From my point of view you have not explained why it's not technologically feasible. You're merely describing that the current display tech isn't working that way.. of course not..
It's hard to speak about feasibility in absolute terms here. I would disagree that the current tech is the way it is simply because of the history of CRTs (though there's definitely some influence). Displays have evolved to their current technology by optimizing for things like manufacturability, price and performance. Those obviously would come ahead of CRT compatiblity.
The motivation for the gridded layout is clear I think? You have this grid of transistors and you need to address them individually. Being able to drive an entire line and then select the columns is a good and relatively cheap solution. Now you can drive all pixels in one line concurrently if you need to and the performance of a single pixel becomes less of a bottleneck.

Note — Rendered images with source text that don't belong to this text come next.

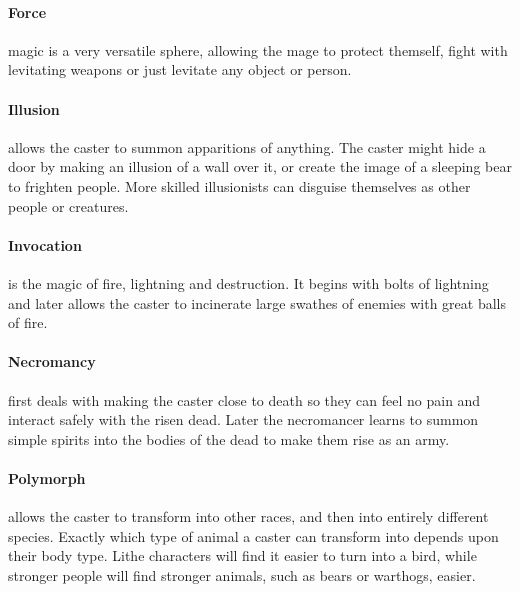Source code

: {\begin{multicols}{2}
\paragraph{Force} magic is a very versatile sphere, allowing the mage to protect themself, fight with levitating weapons or just levitate any object or person.

\paragraph{Illusion} allows the caster to summon apparitions of anything. The caster might hide a door by making an illusion of a wall over it, or create the image of a sleeping bear to frighten people. More skilled illusionists can disguise themselves as other people or creatures.

\paragraph{Invocation} is the magic of fire, lightning and destruction. It begins with bolts of lightning and later allows the caster to incinerate large swathes of enemies with great balls of fire.

\paragraph{Necromancy} first deals with making the caster close to death so they can feel no pain and interact safely with the risen dead.
Later the necromancer learns to summon simple spirits into the bodies of the dead to make them rise as an army.

\paragraph{Polymorph} allows the caster to transform into other races, and then into entirely different species.
Exactly which type of animal a caster can transform into depends upon their body type.
Lithe characters will find it easier to turn into a bird, while stronger people will find stronger animals, such as bears or warthogs, easier.

\end{multicols}

}{}


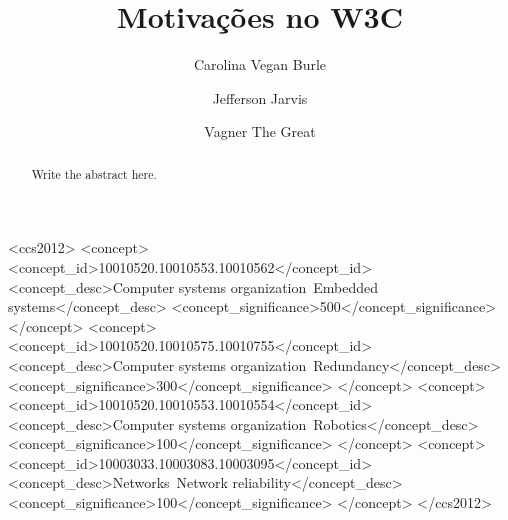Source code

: \documentclass[sigconf]{acmart}
\begin{document}
\title{Motivações no W3C}

\author{Carolina Vegan Burle}

\author{Jefferson Jarvis}

\author{Vagner The Great}



\renewcommand{\shortauthors}{Trovato and Tobin, et al.}

\begin{abstract}
  Write the abstract here.
\end{abstract}

\begin{CCSXML}
<ccs2012>
 <concept>
  <concept_id>10010520.10010553.10010562</concept_id>
  <concept_desc>Computer systems organization~Embedded systems</concept_desc>
  <concept_significance>500</concept_significance>
 </concept>
 <concept>
  <concept_id>10010520.10010575.10010755</concept_id>
  <concept_desc>Computer systems organization~Redundancy</concept_desc>
  <concept_significance>300</concept_significance>
 </concept>
 <concept>
  <concept_id>10010520.10010553.10010554</concept_id>
  <concept_desc>Computer systems organization~Robotics</concept_desc>
  <concept_significance>100</concept_significance>
 </concept>
 <concept>
  <concept_id>10003033.10003083.10003095</concept_id>
  <concept_desc>Networks~Network reliability</concept_desc>
  <concept_significance>100</concept_significance>
 </concept>
</ccs2012>
\end{CCSXML}
\end{document}
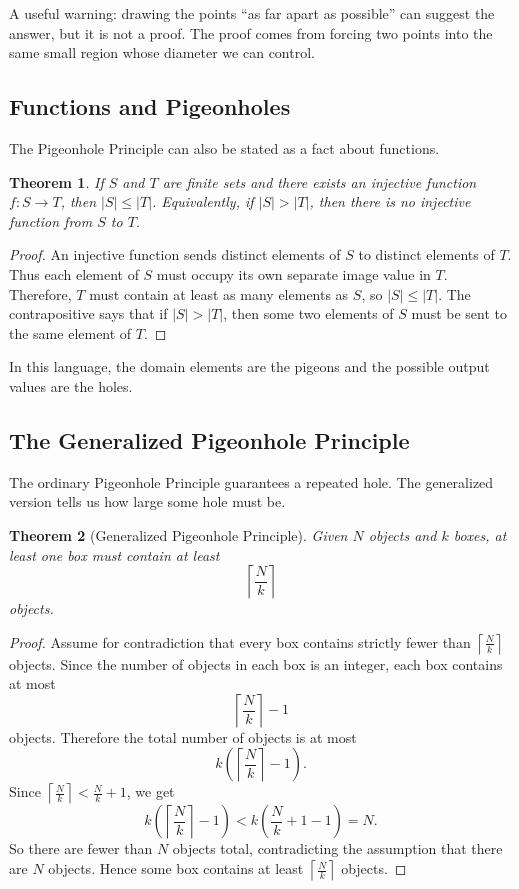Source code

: \documentclass{article}
\newtheorem{theorem}{Theorem}
\begin{document}
A useful warning: drawing the points ``as far apart as possible'' can suggest the answer, but it is not a proof. The proof comes from forcing two points into the same small region whose diameter we can control.

\subsection*{Functions and Pigeonholes}

The Pigeonhole Principle can also be stated as a fact about functions.

\begin{theorem}
If $S$ and $T$ are finite sets and there exists an injective function $f:S\to T$, then $|S|\le |T|$.
Equivalently, if $|S|>|T|$, then there is no injective function from $S$ to $T$.
\end{theorem}

\begin{proof}
An injective function sends distinct elements of $S$ to distinct elements of $T$. Thus each element of $S$ must occupy its own separate image value in $T$. Therefore, $T$ must contain at least as many elements as $S$, so $|S|\le |T|$. The contrapositive says that if $|S|>|T|$, then some two elements of $S$ must be sent to the same element of $T$.
\end{proof}

In this language, the domain elements are the pigeons and the possible output values are the holes.

\subsection*{The Generalized Pigeonhole Principle}

The ordinary Pigeonhole Principle guarantees a repeated hole. The generalized version tells us how large some hole must be.

\begin{theorem}[Generalized Pigeonhole Principle]
Given $N$ objects and $k$ boxes, at least one box must contain at least
\[
    \left\lceil \frac{N}{k}\right\rceil
\]
objects.
\end{theorem}

\begin{proof}
Assume for contradiction that every box contains strictly fewer than $\left\lceil \frac{N}{k}\right\rceil$ objects. Since the number of objects in each box is an integer, each box contains at most
\[
    \left\lceil \frac{N}{k}\right\rceil -1
\]
objects. Therefore the total number of objects is at most
\[
    k\left(\left\lceil \frac{N}{k}\right\rceil -1\right).
\]
Since $\left\lceil \frac{N}{k}\right\rceil < \frac{N}{k}+1$, we get
\[
    k\left(\left\lceil \frac{N}{k}\right\rceil -1\right)
    < k\left(\frac{N}{k}+1-1\right)=N.
\]
So there are fewer than $N$ objects total, contradicting the assumption that there are $N$ objects. Hence some box contains at least $\left\lceil \frac{N}{k}\right\rceil$ objects.
\end{proof}
\end{document}
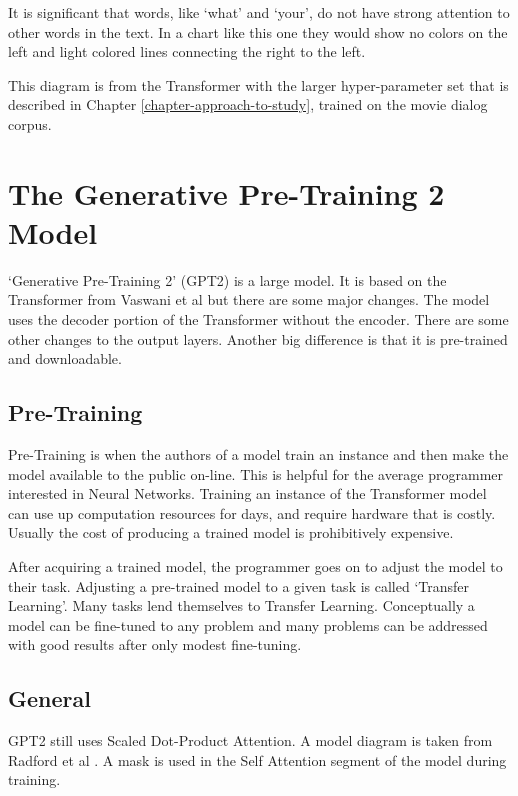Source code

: It is significant that words, like `what' and `your', do not have strong attention to other words in the text. In a chart like this one they would show no colors on the left and light colored lines connecting the right to the left.

This diagram is from the Transformer with the larger hyper-parameter set that is described in Chapter \ref{chapter-approach-to-study}, trained on the movie dialog corpus.


\section{The Generative Pre-Training 2 Model}

`Generative Pre-Training 2' (\ac{GPT2}) is a large model. It is based on the Transformer from Vaswani et al \cite{Vaswani2017AttentionIA} but there are some major changes. The model uses the decoder portion of the Transformer without the encoder. There are some other changes to the output layers. Another big difference is that it is pre-trained and downloadable.

\subsection{Pre-Training}
Pre-Training is when the authors of a model train an instance and then make the model available to the public on-line. This is helpful for the average programmer interested in Neural Networks. Training an instance of the Transformer model can use up computation resources for days, and require hardware that is costly. Usually the cost of producing a trained model is prohibitively expensive.

After acquiring a trained model, the programmer goes on to adjust the model to their task. Adjusting a pre-trained model to a given task is called `Transfer Learning'. Many tasks lend themselves to Transfer Learning. Conceptually a model can be fine-tuned to any problem and many problems can be addressed with good results after only modest fine-tuning.


\subsection{General}
GPT2 still uses Scaled Dot-Product Attention. A model diagram is taken from Radford et al \cite{radford2018improving}. A mask is used in the Self Attention segment of the model during training.

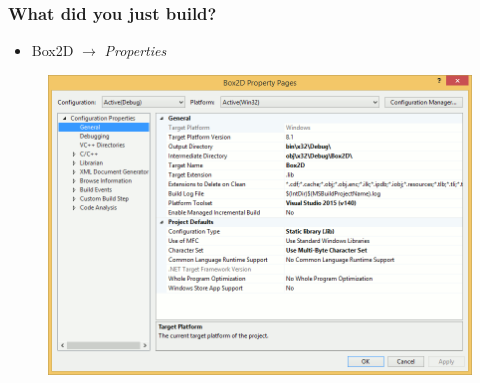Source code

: \documentclass[glossy]{beamer}
\begin{document}

\begin{frame}[fragile=singleslide]
  \frametitle{What did you just build?}

  \begin{itemize}
    \item Box2D $\rightarrow$ \emph{Properties}
  \end{itemize}

  \begin{figure}
    \centering
    \includegraphics[width=0.8\columnwidth]{windows-07}
  \end{figure}
\end{frame}

\end{document}
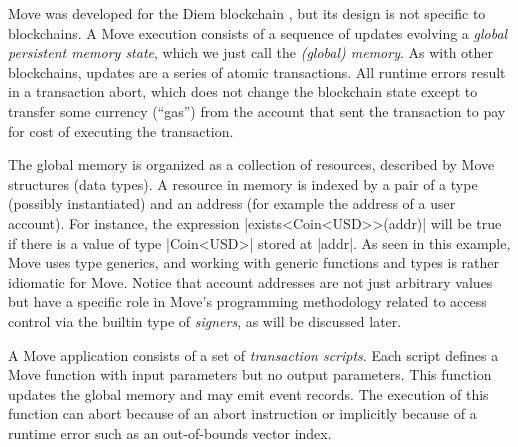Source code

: 

Move was developed for the Diem blockchain \cite{DIEM}, but its design is not
specific to blockchains.  A Move execution consists of a sequence of updates
evolving a \emph{global persistent memory state}, which we just call the
\emph{(global) memory}.
As with other blockchains, updates are a series of atomic transactions.
All runtime errors result in a transaction abort, which does not change
the blockchain state except to transfer some currency (``gas'') from the account that
sent the transaction to pay for cost of executing the transaction.

The global memory is organized as a collection of resources, described by Move
structures (data types). A resource in memory is indexed by a pair of a type
(possibly instantiated) and an address (for example the address of a user
account). For instance, the expression |exists<Coin<USD>>(addr)| will be true if
there is a value of type |Coin<USD>| stored at |addr|. As seen in this example,
Move uses type generics, and working with generic functions and types is rather
idiomatic for Move.  Notice that account addresses are not just arbitrary values
but have a specific role in Move's programming methodology related to access
control via the builtin type of \emph{signers}, as will be discussed later.

A Move application consists of a set of \emph{transaction scripts}. Each
script defines a Move function with input parameters but no output
parameters.  This function updates the global memory and may emit
event records. The execution of this function can abort because of an abort
instruction or implicitly because of a runtime error such as an out-of-bounds
vector index.




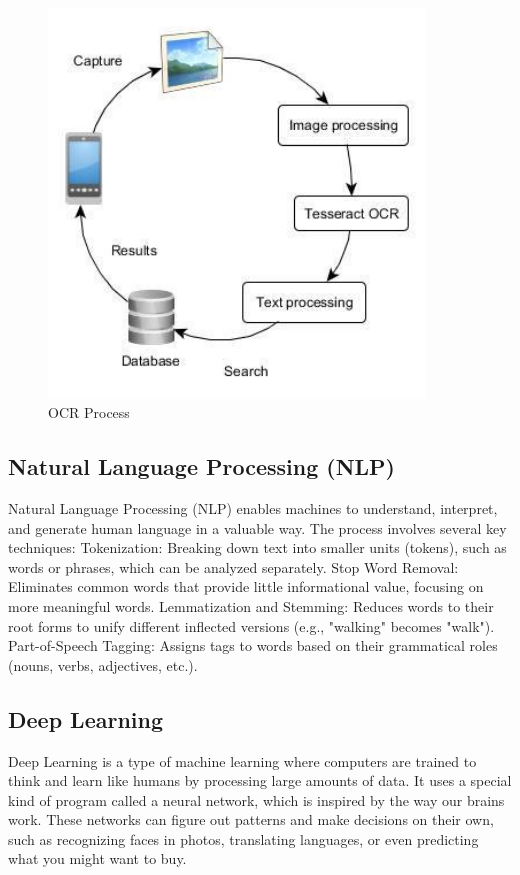 \documentclass[12pt,oneside,openright,a4paper]{cpe-english-project}
\begin{document}
\begin{figure}[H]
\centering
\includegraphics[width=10cm]{./assets/OCR-Process.png}
\caption{OCR Process}\label{fig:figure-2.2}
\end{figure}

\subsection{Natural Language Processing (NLP)} Natural Language Processing (NLP) enables machines to understand, interpret, and generate human language in a valuable way. The process involves several key techniques: Tokenization: Breaking down text into smaller units (tokens), such as words or phrases, which can be analyzed separately. Stop Word Removal: Eliminates common words that provide little informational value, focusing on more meaningful words. Lemmatization and Stemming: Reduces words to their root forms to unify different inflected versions (e.g., "walking" becomes "walk"). Part-of-Speech Tagging: Assigns tags to words based on their grammatical roles (nouns, verbs, adjectives, etc.).

\subsection{Deep Learning} Deep Learning is a type of machine learning where computers are trained to think and learn like humans by processing large amounts of data. It uses a special kind of program called a neural network, which is inspired by the way our brains work. These networks can figure out patterns and make decisions on their own, such as recognizing faces in photos, translating languages, or even predicting what you might want to buy.
\end{document}
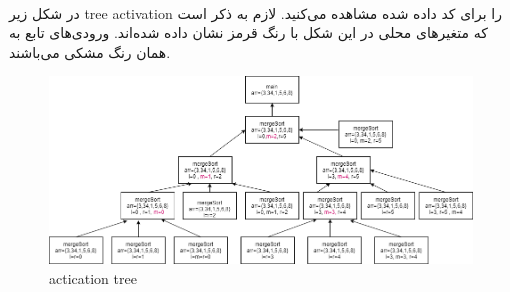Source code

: 
\\
در شکل زیر 
tree activation
را برای کد داده شده مشاهده می‌کنید.
لازم به ذکر است که متغیرهای محلی
در این شکل با رنگ قرمز نشان داده شده‌اند.
ورودی‌های تابع به همان رنگ مشکی می‌باشند.
\begin{figure}[htp]
    \centering
    \includegraphics[width=18cm]{q1.png}
    \caption{actication tree}
\end{figure}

So the row/col grid structure isn't a result of needing to be compatible with CRTs... Also naturally accessing in sequence allows you to simply send the data and clock down the line. Random access would require either multiplexing the coordinates or widening your bus.
I would imagine it's possible to design a random access LCD. You would need better performing individual pixels, you will almost certainly need more layers and more conductors, you will complicated your interfaces and protocols. So you end up with a more complex and expensive system for practically little benefit. In many applications (games, videos) all pixels change every frame.
Sub-scanning a rectangular portion of the display is maybe a more reasonable target.